### SOURCE DATA
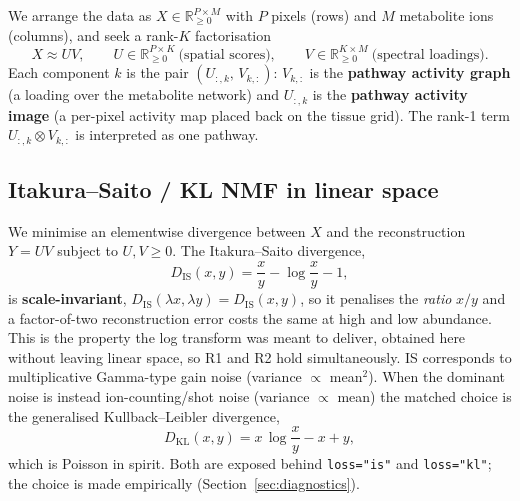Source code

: \documentclass[11pt]{article}
\newcommand{\R}{\mathbb{R}}
\newcommand{\Rnn}{\R_{\ge 0}}
\newcommand{\DIS}{D_{\mathrm{IS}}}
\newcommand{\DKL}{D_{\mathrm{KL}}}
\newcommand{\code}[1]{\texttt{#1}}
\begin{document}
We arrange the data as $X \in \Rnn^{P\times M}$ with $P$ pixels (rows) and $M$ metabolite
ions (columns), and seek a rank-$K$ factorisation
\begin{equation}
  X \approx U V, \qquad U \in \Rnn^{P\times K}\ \text{(spatial scores)}, \qquad
  V \in \Rnn^{K\times M}\ \text{(spectral loadings)}.
\end{equation}
Each component $k$ is the pair $(U_{:,k},\,V_{k,:})$: $V_{k,:}$ is the \textbf{pathway
activity graph} (a loading over the metabolite network) and $U_{:,k}$ is the \textbf{pathway
activity image} (a per-pixel activity map placed back on the tissue grid). The rank-1 term
$U_{:,k} \otimes V_{k,:}$ is interpreted as one pathway.

\subsection{Itakura--Saito / KL NMF in linear space}
\label{sec:route2}

We minimise an elementwise divergence between $X$ and the reconstruction $Y = UV$ subject to
$U, V \ge 0$. The Itakura--Saito divergence,
\begin{equation}
  \DIS(x, y) = \frac{x}{y} - \log\frac{x}{y} - 1,
\end{equation}
is \textbf{scale-invariant}, $\DIS(\lambda x, \lambda y) = \DIS(x, y)$, so it penalises the
\emph{ratio} $x/y$ and a factor-of-two reconstruction error costs the same at high and low
abundance. This is the property the log transform was meant to deliver, obtained here
without leaving linear space, so R1 and R2 hold simultaneously. IS corresponds to
multiplicative Gamma-type gain noise (variance $\propto$ mean$^2$). When the dominant noise
is instead ion-counting/shot noise (variance $\propto$ mean) the matched choice is the
generalised Kullback--Leibler divergence,
\begin{equation}
  \DKL(x, y) = x\,\log\frac{x}{y} - x + y,
\end{equation}
which is Poisson in spirit. Both are exposed behind \code{loss="is"} and \code{loss="kl"};
the choice is made empirically (Section~\ref{sec:diagnostics}).
\end{document}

### ABOUT THIS EXERCISE
Repeat each entry above exactly, passing over any images.

### EXERCISE OUTPUT
Source code

: \documentclass[11pt]{article}
\newcommand{\R}{\mathbb{R}}
\newcommand{\Rnn}{\R_{\ge 0}}
\newcommand{\DIS}{D_{\mathrm{IS}}}
\newcommand{\DKL}{D_{\mathrm{KL}}}
\newcommand{\code}[1]{\texttt{#1}}
\begin{document}
We arrange the data as $X \in \Rnn^{P\times M}$ with $P$ pixels (rows) and $M$ metabolite
ions (columns), and seek a rank-$K$ factorisation
\begin{equation}
  X \approx U V, \qquad U \in \Rnn^{P\times K}\ \text{(spatial scores)}, \qquad
  V \in \Rnn^{K\times M}\ \text{(spectral loadings)}.
\end{equation}
Each component $k$ is the pair $(U_{:,k},\,V_{k,:})$: $V_{k,:}$ is the \textbf{pathway
activity graph} (a loading over the metabolite network) and $U_{:,k}$ is the \textbf{pathway
activity image} (a per-pixel activity map placed back on the tissue grid). The rank-1 term
$U_{:,k} \otimes V_{k,:}$ is interpreted as one pathway.

\subsection{Itakura--Saito / KL NMF in linear space}
\label{sec:route2}

We minimise an elementwise divergence between $X$ and the reconstruction $Y = UV$ subject to
$U, V \ge 0$. The Itakura--Saito divergence,
\begin{equation}
  \DIS(x, y) = \frac{x}{y} - \log\frac{x}{y} - 1,
\end{equation}
is \textbf{scale-invariant}, $\DIS(\lambda x, \lambda y) = \DIS(x, y)$, so it penalises the
\emph{ratio} $x/y$ and a factor-of-two reconstruction error costs the same at high and low
abundance. This is the property the log transform was meant to deliver, obtained here
without leaving linear space, so R1 and R2 hold simultaneously. IS corresponds to
multiplicative Gamma-type gain noise (variance $\propto$ mean$^2$). When the dominant noise
is instead ion-counting/shot noise (variance $\propto$ mean) the matched choice is the
generalised Kullback--Leibler divergence,
\begin{equation}
  \DKL(x, y) = x\,\log\frac{x}{y} - x + y,
\end{equation}
which is Poisson in spirit. Both are exposed behind \code{loss="is"} and \code{loss="kl"};
the choice is made empirically (Section~\ref{sec:diagnostics}).
\end{document}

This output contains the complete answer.